La constitution en septembre 2019 de l’ANTHEN – Association des travailleurs-e-s handicapés (ou en ALD) de l’Education nationale montre que le non-respect des droits des personnes en situation de handicap ou de maladie invalidante n’existe pas que dans le secteur privé, mais également dans le secteur public sous l’effet du nouveau management public. C’est souvent au nom d’une logique budgétaire, abritée sous l’expression « nécessité de service » que les droits de ces personnels ne sont pas respectées.

 

Mais le non-respect des droits peu également passer par des formes plus insidieuses, lorsque les organisations de travail implique des formes de travail gratuit, des horaires élastiques… produisant ainsi des formes de discriminations indirectes à l’égard des travailleurs/ses les plus en situation de vulnérabilité : en situation de handicap, maladie invalidante ou même par exemple mère célibataire...

 

Manifeste revendicatif de l’ANTHEN - https://assoanthen.wordpress.com/archives/manifeste-revendicatif/

 

La place des travailleuses et des travailleurs en situation de handicap ou atteints de maladies chroniques invalidantes

 

En France, c’est une personne sur six qui est en situation de handicap et 80 % sont des handicaps invisibles.
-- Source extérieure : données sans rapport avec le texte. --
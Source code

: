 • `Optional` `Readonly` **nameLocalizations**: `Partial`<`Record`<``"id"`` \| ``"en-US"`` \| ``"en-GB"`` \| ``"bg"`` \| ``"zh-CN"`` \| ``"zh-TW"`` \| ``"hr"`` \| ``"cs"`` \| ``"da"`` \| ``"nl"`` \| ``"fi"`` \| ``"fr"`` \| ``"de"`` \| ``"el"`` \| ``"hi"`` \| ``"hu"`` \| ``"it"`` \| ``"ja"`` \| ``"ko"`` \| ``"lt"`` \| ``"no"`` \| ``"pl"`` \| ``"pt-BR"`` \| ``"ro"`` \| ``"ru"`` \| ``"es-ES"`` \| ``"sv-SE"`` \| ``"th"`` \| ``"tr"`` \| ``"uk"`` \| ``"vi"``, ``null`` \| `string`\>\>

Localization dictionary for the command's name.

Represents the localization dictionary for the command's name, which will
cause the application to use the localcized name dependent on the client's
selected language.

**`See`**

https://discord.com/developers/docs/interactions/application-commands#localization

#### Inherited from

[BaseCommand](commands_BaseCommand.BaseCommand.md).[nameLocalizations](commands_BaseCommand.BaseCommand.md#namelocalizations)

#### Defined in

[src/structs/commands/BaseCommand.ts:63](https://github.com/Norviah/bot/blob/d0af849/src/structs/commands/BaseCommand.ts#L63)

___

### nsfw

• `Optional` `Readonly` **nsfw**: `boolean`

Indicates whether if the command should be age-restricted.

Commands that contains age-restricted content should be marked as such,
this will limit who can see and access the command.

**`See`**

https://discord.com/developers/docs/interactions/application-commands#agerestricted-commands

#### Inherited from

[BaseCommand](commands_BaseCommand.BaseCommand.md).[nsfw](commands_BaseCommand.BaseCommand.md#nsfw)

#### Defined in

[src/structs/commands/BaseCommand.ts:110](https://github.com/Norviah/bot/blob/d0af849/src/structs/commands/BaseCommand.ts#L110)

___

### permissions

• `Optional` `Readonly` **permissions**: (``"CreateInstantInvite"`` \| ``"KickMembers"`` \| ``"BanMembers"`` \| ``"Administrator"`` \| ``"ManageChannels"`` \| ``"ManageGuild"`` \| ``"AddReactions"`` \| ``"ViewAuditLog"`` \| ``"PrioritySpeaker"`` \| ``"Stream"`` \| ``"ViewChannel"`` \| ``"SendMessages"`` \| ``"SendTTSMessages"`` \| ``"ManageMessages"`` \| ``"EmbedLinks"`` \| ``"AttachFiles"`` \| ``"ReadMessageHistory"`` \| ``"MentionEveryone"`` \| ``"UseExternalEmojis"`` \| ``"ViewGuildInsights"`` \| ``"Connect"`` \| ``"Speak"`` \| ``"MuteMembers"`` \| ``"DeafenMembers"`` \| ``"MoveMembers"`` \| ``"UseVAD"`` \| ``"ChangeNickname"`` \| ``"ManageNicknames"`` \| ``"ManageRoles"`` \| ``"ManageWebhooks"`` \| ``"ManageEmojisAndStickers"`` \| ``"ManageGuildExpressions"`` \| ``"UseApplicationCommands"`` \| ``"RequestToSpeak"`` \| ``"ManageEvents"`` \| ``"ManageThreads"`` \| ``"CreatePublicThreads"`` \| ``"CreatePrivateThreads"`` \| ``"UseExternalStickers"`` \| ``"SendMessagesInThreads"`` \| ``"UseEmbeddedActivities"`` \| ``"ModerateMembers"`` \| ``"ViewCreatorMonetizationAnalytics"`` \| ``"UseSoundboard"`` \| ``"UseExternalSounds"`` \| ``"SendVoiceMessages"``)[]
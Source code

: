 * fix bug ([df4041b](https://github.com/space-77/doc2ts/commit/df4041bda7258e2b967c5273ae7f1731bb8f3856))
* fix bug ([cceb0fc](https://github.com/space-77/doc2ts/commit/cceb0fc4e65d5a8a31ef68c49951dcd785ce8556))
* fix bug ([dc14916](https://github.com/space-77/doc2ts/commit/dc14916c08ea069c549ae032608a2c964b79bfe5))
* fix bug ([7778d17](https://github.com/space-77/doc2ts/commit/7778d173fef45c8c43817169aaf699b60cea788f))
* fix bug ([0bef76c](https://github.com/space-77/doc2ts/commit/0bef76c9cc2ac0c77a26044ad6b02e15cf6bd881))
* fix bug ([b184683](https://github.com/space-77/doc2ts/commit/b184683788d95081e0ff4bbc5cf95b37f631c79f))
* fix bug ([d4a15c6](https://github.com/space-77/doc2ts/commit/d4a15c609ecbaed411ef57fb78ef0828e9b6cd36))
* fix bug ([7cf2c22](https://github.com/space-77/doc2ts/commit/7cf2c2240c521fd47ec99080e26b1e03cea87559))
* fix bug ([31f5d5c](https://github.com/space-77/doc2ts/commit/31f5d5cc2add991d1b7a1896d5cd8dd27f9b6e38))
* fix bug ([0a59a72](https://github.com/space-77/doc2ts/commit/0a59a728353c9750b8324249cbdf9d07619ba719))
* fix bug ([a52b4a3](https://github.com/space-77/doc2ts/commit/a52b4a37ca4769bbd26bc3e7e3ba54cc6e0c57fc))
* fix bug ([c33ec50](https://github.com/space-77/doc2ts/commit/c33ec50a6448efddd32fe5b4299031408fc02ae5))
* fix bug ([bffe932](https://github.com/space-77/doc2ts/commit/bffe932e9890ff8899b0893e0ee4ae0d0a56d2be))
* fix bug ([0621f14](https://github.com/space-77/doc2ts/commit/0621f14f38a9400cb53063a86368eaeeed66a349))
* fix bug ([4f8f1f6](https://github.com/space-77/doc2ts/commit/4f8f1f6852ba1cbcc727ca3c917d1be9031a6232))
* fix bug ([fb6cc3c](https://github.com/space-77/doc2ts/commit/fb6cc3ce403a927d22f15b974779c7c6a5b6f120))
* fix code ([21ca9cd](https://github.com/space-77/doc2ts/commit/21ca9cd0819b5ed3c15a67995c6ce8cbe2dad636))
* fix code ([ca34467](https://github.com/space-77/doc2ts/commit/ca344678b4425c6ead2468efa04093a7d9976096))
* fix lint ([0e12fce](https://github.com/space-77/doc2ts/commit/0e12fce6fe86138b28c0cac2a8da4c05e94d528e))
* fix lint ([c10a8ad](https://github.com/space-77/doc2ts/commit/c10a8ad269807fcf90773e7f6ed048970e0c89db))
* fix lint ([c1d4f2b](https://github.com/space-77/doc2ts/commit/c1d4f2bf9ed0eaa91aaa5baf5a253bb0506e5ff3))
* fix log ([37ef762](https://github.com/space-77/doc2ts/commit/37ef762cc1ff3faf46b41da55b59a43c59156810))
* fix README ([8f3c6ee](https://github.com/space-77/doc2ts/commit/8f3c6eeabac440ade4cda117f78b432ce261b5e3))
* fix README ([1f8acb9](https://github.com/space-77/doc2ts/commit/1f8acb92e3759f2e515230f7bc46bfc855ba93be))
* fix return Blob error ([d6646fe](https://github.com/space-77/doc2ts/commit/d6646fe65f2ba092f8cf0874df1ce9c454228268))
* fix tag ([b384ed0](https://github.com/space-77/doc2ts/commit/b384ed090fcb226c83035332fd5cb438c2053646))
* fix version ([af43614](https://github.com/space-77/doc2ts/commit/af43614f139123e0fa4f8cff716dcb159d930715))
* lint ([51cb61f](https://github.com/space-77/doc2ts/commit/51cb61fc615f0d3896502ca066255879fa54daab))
Le handicap n’est pas avant tout une notion biologique, mais c’est une institution (voir Bodin, L’institution du handicap, La Dispute, 2018). Cela veut dire que la situation de handicap n’ouvre des droits en France que lorsqu’elle est reconnue par la MDPH.

 

Il y a 20 % de la population qui vit avec une maladie chronique et environ 10 % a une reconnaissance d’Affection Longue Durée (ALD). Celle-ci désigne des « affections dont la gravité et/ou le caractère chronique nécessitent un traitement prolongé et une thérapeutique particulièrement coûteuse ». La reconnaissance d’une maladie comme ALD ouvre là encore des droits particuliers. Le malade est ainsi instituée par la société comme ayant une maladie chronique longue et grave.

 

Le pourcentage de personnes ayant une reconnaissance de handicap et/ou d’ALD augmente avec l’âge. Ce qui fait que par exemple l’âge moyen des personnes ayant une reconnaissance d’ALD est de 63 ans. Ce qui fait donc que le pourcentage de personnes en situation de handicap et/ou en ALD, en âge de travailler, est relativement moindre que la moyenne générale des ALD ou des reconnaissances de handicap. Néanmoins, il reste conséquent.

 

La discrimination en raison de la situation de handicap est la première cause de saisine du défenseur des droits, celle en raison de l’état de santé est la troisième cause.

 

Les luttes des travailleurs-ses en situation de handicap ou/et touché par une maladie invalidante

 

Le modèle social du handicap (contre le modèle médical du handicap) a été à partir des années 1970 le support des mouvements sociaux de personnes en situation de handicap qui réclamaient une vie autonome en particulier dans les pays anglo-saxon.

 

La lutte contre le SIDA (voir Broqua, Agir pour ne pas mourir, Presses de ScPo, 2005) constitue l’irruption des malades comme acteurs de luttes sociales.

 

Néanmoins, il reste encore à ce que les travailleurs et travailleuses en situation de handicap et de maladie invalidante (ALD) deviennent également des acteurs et des actrices spécifiques de luttes au travail au même titre par exemple que les femmes.